● **Your goal**
Please take the records that follow and repeat exactly the lines starting with the line with "atatagaggaagtaaaacaatttggaggaataaaggaaatggtagttttattagtcttgt" and going on through the line with "infinitely many traffic".

Extracted records:
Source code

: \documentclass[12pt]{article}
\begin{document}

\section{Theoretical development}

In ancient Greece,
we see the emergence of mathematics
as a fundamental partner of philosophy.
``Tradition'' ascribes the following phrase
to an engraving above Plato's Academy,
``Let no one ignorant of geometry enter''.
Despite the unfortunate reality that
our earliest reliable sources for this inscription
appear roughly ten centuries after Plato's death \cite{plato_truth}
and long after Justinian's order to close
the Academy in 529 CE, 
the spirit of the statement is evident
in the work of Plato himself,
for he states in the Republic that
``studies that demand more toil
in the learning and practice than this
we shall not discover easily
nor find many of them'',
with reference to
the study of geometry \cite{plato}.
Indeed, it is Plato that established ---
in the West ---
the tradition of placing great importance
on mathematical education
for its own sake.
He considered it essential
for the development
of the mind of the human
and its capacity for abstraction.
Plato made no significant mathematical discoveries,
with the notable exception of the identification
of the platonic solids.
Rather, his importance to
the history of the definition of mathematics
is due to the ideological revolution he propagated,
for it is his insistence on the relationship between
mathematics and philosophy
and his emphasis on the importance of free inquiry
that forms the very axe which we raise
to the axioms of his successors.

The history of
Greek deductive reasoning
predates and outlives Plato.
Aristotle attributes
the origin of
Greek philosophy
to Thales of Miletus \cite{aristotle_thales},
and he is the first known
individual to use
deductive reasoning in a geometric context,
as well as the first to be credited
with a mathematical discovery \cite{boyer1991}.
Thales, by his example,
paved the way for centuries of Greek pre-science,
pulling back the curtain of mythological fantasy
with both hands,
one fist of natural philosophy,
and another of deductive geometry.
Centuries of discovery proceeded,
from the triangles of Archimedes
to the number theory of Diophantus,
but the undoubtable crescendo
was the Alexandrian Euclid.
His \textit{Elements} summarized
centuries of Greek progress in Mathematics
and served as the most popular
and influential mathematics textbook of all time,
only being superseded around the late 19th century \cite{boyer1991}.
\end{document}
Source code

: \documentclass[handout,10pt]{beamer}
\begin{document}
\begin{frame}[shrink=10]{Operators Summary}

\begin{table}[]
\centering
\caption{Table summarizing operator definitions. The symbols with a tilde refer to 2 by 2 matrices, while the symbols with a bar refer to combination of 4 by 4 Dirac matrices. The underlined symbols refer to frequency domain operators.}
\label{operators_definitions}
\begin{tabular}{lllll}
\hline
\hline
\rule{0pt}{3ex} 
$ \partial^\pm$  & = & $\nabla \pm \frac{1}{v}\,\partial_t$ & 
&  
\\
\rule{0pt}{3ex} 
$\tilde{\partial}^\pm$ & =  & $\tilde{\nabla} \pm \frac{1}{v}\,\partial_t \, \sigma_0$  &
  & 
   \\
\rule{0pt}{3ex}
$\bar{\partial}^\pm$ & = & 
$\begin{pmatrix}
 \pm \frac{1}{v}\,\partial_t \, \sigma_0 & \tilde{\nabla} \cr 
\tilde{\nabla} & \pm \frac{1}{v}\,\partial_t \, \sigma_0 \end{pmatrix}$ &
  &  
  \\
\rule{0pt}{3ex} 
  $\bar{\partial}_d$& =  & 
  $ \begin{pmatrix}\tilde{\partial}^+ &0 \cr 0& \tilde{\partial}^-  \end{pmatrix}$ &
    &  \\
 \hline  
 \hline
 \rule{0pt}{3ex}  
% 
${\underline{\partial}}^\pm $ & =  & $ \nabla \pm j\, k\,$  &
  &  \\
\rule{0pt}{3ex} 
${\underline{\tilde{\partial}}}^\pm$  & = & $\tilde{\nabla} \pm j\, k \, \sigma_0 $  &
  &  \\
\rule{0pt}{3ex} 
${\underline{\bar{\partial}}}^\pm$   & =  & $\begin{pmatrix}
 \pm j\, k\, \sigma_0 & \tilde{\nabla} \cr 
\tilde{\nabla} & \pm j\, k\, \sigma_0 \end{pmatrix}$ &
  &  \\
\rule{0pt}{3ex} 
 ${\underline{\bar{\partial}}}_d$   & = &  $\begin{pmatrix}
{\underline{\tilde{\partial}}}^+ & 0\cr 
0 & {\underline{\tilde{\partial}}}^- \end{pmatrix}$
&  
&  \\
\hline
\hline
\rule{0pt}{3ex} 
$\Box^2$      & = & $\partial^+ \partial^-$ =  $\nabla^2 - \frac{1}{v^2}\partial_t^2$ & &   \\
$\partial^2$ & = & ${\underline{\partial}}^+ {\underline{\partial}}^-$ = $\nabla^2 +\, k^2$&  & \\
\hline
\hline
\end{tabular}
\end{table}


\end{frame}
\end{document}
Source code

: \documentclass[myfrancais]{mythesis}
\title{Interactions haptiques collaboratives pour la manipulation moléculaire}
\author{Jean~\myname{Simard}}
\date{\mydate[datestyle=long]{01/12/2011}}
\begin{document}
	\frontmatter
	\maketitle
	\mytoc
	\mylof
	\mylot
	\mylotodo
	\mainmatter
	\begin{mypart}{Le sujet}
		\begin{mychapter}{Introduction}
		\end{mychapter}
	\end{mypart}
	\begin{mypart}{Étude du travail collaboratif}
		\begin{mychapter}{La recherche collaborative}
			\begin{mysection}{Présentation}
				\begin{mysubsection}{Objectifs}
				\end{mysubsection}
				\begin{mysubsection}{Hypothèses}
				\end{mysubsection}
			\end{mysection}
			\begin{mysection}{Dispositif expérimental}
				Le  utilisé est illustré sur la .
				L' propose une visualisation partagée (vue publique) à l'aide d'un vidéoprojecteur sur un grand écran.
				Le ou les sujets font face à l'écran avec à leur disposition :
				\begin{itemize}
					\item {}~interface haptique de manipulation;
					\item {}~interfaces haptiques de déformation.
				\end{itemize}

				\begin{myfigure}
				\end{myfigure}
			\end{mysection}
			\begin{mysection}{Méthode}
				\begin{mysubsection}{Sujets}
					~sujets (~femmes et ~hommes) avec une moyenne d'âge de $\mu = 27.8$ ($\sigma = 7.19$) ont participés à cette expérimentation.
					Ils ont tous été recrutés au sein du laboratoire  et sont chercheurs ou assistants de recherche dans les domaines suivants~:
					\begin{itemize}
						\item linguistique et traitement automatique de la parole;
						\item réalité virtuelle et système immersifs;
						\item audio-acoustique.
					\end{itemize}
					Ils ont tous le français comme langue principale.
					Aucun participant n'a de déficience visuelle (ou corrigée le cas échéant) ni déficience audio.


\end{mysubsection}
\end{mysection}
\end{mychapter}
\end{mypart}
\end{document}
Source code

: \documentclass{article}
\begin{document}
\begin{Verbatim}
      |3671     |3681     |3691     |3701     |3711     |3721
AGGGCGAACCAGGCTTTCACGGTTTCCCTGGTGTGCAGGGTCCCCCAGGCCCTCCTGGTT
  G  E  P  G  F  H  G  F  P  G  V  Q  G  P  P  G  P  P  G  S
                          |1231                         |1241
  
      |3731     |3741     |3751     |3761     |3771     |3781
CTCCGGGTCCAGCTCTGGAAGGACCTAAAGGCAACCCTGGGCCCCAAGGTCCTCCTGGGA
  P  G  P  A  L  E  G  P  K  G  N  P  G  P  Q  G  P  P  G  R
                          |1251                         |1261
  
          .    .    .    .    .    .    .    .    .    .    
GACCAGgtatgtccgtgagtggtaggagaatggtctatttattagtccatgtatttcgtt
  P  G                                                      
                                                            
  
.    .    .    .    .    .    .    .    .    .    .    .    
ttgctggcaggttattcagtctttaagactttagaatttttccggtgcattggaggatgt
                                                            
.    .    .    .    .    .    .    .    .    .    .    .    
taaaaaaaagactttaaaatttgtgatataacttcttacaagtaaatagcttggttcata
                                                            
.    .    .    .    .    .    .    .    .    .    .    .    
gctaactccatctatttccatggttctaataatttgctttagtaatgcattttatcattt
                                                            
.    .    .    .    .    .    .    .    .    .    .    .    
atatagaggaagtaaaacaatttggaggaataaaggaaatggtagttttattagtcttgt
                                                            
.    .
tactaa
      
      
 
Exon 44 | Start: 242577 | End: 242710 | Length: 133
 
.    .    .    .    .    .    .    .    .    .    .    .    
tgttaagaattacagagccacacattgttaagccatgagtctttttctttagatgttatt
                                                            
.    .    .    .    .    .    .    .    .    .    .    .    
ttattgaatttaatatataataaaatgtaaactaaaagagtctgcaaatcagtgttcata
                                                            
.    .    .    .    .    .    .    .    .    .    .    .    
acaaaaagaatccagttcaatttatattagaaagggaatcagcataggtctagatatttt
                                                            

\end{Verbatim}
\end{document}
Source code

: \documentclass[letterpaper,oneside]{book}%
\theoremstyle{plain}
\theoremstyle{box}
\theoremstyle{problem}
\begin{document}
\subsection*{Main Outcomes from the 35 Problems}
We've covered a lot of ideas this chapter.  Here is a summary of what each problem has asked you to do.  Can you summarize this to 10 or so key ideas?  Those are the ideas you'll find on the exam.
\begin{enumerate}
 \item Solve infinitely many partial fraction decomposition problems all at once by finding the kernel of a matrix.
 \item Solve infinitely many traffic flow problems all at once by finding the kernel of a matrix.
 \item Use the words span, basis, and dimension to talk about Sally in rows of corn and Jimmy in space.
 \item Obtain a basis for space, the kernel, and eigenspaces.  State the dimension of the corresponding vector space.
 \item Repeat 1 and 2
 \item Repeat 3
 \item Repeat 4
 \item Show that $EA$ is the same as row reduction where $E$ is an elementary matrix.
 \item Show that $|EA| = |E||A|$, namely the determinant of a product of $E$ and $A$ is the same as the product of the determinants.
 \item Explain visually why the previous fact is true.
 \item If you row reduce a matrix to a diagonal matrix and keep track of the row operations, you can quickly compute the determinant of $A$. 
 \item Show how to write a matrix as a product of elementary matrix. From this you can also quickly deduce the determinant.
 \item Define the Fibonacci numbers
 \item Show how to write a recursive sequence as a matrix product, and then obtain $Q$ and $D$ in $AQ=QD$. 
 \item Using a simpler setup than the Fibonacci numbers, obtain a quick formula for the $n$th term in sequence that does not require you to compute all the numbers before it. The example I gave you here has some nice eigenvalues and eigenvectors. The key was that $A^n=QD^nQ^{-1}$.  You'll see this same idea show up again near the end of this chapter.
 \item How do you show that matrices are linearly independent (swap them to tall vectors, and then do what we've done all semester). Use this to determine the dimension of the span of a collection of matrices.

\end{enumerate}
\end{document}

● **Result for this task**
atatagaggaagtaaaacaatttggaggaataaaggaaatggtagttttattagtcttgt
                                                            
.    .
tactaa
      
      
 
Exon 44 | Start: 242577 | End: 242710 | Length: 133
 
.    .    .    .    .    .    .    .    .    .    .    .    
tgttaagaattacagagccacacattgttaagccatgagtctttttctttagatgttatt
                                                            
.    .    .    .    .    .    .    .    .    .    .    .    
ttattgaatttaatatataataaaatgtaaactaaaagagtctgcaaatcagtgttcata
                                                            
.    .    .    .    .    .    .    .    .    .    .    .    
acaaaaagaatccagttcaatttatattagaaagggaatcagcataggtctagatatttt
                                                            

\end{Verbatim}
\end{document}
Source code

: \documentclass[letterpaper,oneside]{book}%
\theoremstyle{plain}
\theoremstyle{box}
\theoremstyle{problem}
\begin{document}
\subsection*{Main Outcomes from the 35 Problems}
We've covered a lot of ideas this chapter.  Here is a summary of what each problem has asked you to do.  Can you summarize this to 10 or so key ideas?  Those are the ideas you'll find on the exam.
\begin{enumerate}
 \item Solve infinitely many partial fraction decomposition problems all at once by finding the kernel of a matrix.
 \item Solve infinitely many traffic flow problems all at once by finding the kernel of a matrix.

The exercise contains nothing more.